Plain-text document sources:
-- Opening Marker --
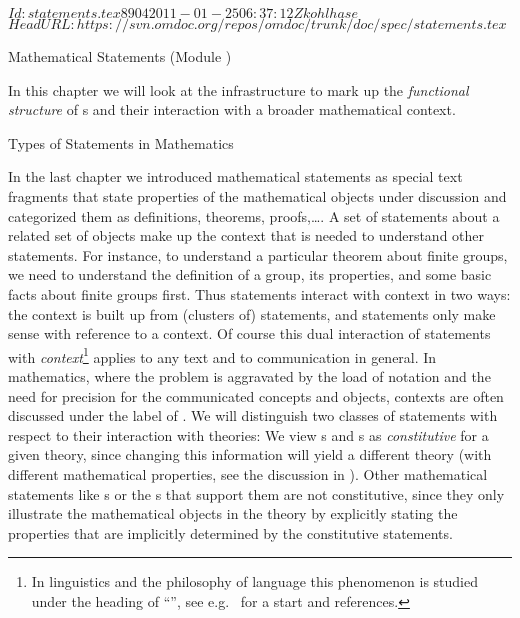 \svnInfo $Id: statements.tex 8904 2011-01-25 06:37:12Z kohlhase $
\svnKeyword $HeadURL: https://svn.omdoc.org/repos/omdoc/trunk/doc/spec/statements.tex $

\begin{omgroup}[short=Mathematical Statements,id=statements]
{Mathematical Statements (Module {})}

  In this chapter we will look at the {\omdoc} infrastructure to mark up the
  {\emph{functional structure}} of {s} and their
  interaction with a broader mathematical context.
  
\begin{omgroup}[id=statements-constitutive]{Types of Statements in Mathematics}
\begin{module}[id=statementtypes]

  In the last chapter we introduced mathematical statements as special text fragments that
  state properties of the mathematical objects under discussion and categorized them as
  definitions, theorems, proofs,\ldots. A set of statements about a related set of objects
  make up the context that is needed to understand other statements.  For instance, to
  understand a particular theorem about finite groups, we need to understand the
  definition of a group, its properties, and some basic facts about finite groups
  first. Thus statements interact with context in two ways: the context is built up from
  (clusters of) statements, and statements only make sense with reference to a context. Of
  course this dual interaction of statements with {\emph{context}}\footnote{In linguistics
    and the philosophy of language this phenomenon is studied under the heading of
    ``{}'', see e.g.~\cite{KamRey:fdtl93}
    for a start and references.}  applies to any text and to communication in general. In
  mathematics, where the problem is aggravated by the load of notation and the need for
  precision for the communicated concepts and objects, contexts are often discussed under
  the label of . We will distinguish
  two classes of statements with respect to their interaction with theories: We view
  {s} and {s} as {\emph{constitutive}} for a given
  theory, since changing this information will yield a different theory (with different
  mathematical properties, see the discussion in {}).  Other
  mathematical statements like {s} or the {s} that
  support them are not constitutive, since they only illustrate the mathematical objects
  in the theory by explicitly stating the properties that are implicitly determined by the
  constitutive statements.
  

\end{module}
\end{omgroup}
\end{omgroup}
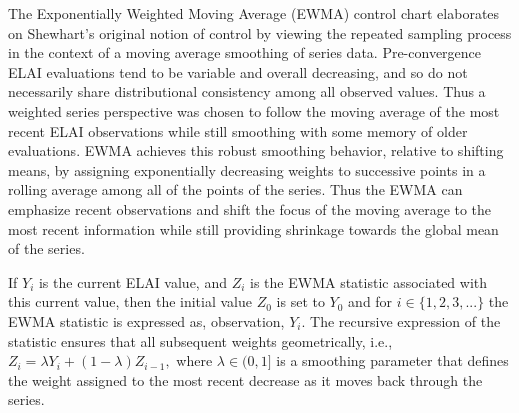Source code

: \documentclass{article}
\begin{document}
%
The Exponentially Weighted Moving Average (EWMA) control chart 
\citep{ewmaPaper, qccPack} elaborates on Shewhart's original notion of control 
by viewing the repeated sampling process in the context of a moving average 
smoothing of series data. Pre-convergence ELAI evaluations tend to be variable 
and overall decreasing, and so do not necessarily share distributional 
consistency among all observed values. 
Thus a weighted series perspective was chosen to follow the moving average of 
the most recent ELAI observations while still smoothing with some memory of 
older evaluations. EWMA achieves this robust smoothing behavior, relative to 
shifting means, by assigning exponentially decreasing weights to successive 
points in a rolling average among all of the points of the series. Thus the 
EWMA can emphasize recent observations and shift the focus of the moving 
average to the most recent information while still providing shrinkage towards 
the global mean of the series.

%
%

%
If $Y_i$ is the current ELAI value, and $Z_i$ is the EWMA statistic associated 
with this current value, then the initial value $Z_0$ is set to $Y_0$ and for 
$i\in\{1, 2, 3, ...\}$ the EWMA statistic is expressed as, observation, $Y_i$. 
The recursive expression of the statistic ensures that all subsequent weights 
geometrically, i.e., $Z_i=\lambda Y_i+(1-\lambda)Z_{i-1},$
where $\lambda \in (0,1]$ is a smoothing parameter that defines the weight 
assigned to the most recent decrease as it moves back through the series.
\end{document}

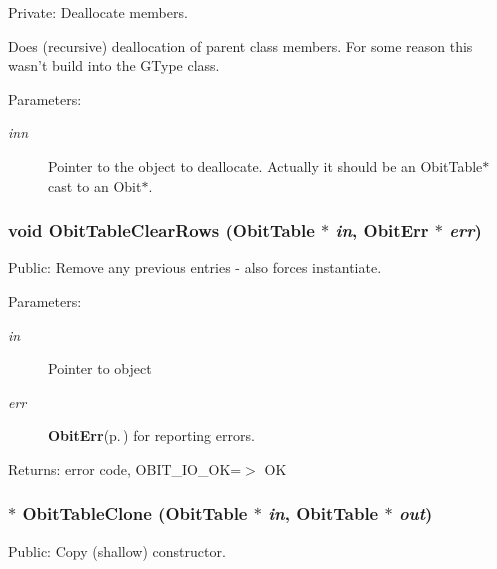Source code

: Private: Deallocate members. 

Does (recursive) deallocation of parent class members. For some reason this wasn't build into the GType class. \begin{Desc}
\item[Parameters:]
\begin{description}
\item[{\em inn}]Pointer to the object to deallocate. Actually it should be an Obit\-Table$\ast$ cast to an Obit$\ast$. \end{description}
\end{Desc}
\subsubsection{\setlength{\rightskip}{0pt plus 5cm}void Obit\-Table\-Clear\-Rows ({\bf Obit\-Table} $\ast$ {\em in}, {\bf Obit\-Err} $\ast$ {\em err})}\label{ObitTable_8c_a25}


Public: Remove any previous entries - also forces instantiate. 

\begin{Desc}
\item[Parameters:]
\begin{description}
\item[{\em in}]Pointer to object \item[{\em err}]{\bf Obit\-Err}{\rm (p.\,\pageref{structObitErr})} for reporting errors. \end{description}
\end{Desc}
\begin{Desc}
\item[Returns:]error code, OBIT\_\-IO\_\-OK=$>$ OK \end{Desc}
\subsubsection{$\ast$ Obit\-Table\-Clone ({\bf Obit\-Table} $\ast$ {\em in}, {\bf Obit\-Table} $\ast$ {\em out})}\label{ObitTable_8c_a20}


Public: Copy (shallow) constructor.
-- Closing Marker --
Copy exactly. The range runs from the line containing "to the object" through the last line of the data.

• Exercise solution:
\item[{\em inn}]Pointer to the object to deallocate. Actually it should be an Obit\-Table$\ast$ cast to an Obit$\ast$. \end{description}
\end{Desc}
\subsubsection{\setlength{\rightskip}{0pt plus 5cm}void Obit\-Table\-Clear\-Rows ({\bf Obit\-Table} $\ast$ {\em in}, {\bf Obit\-Err} $\ast$ {\em err})}\label{ObitTable_8c_a25}


Public: Remove any previous entries - also forces instantiate. 

\begin{Desc}
\item[Parameters:]
\begin{description}
\item[{\em in}]Pointer to object \item[{\em err}]{\bf Obit\-Err}{\rm (p.\,\pageref{structObitErr})} for reporting errors. \end{description}
\end{Desc}
\begin{Desc}
\item[Returns:]error code, OBIT\_\-IO\_\-OK=$>$ OK \end{Desc}
\subsubsection{$\ast$ Obit\-Table\-Clone ({\bf Obit\-Table} $\ast$ {\em in}, {\bf Obit\-Table} $\ast$ {\em out})}\label{ObitTable_8c_a20}


Public: Copy (shallow) constructor.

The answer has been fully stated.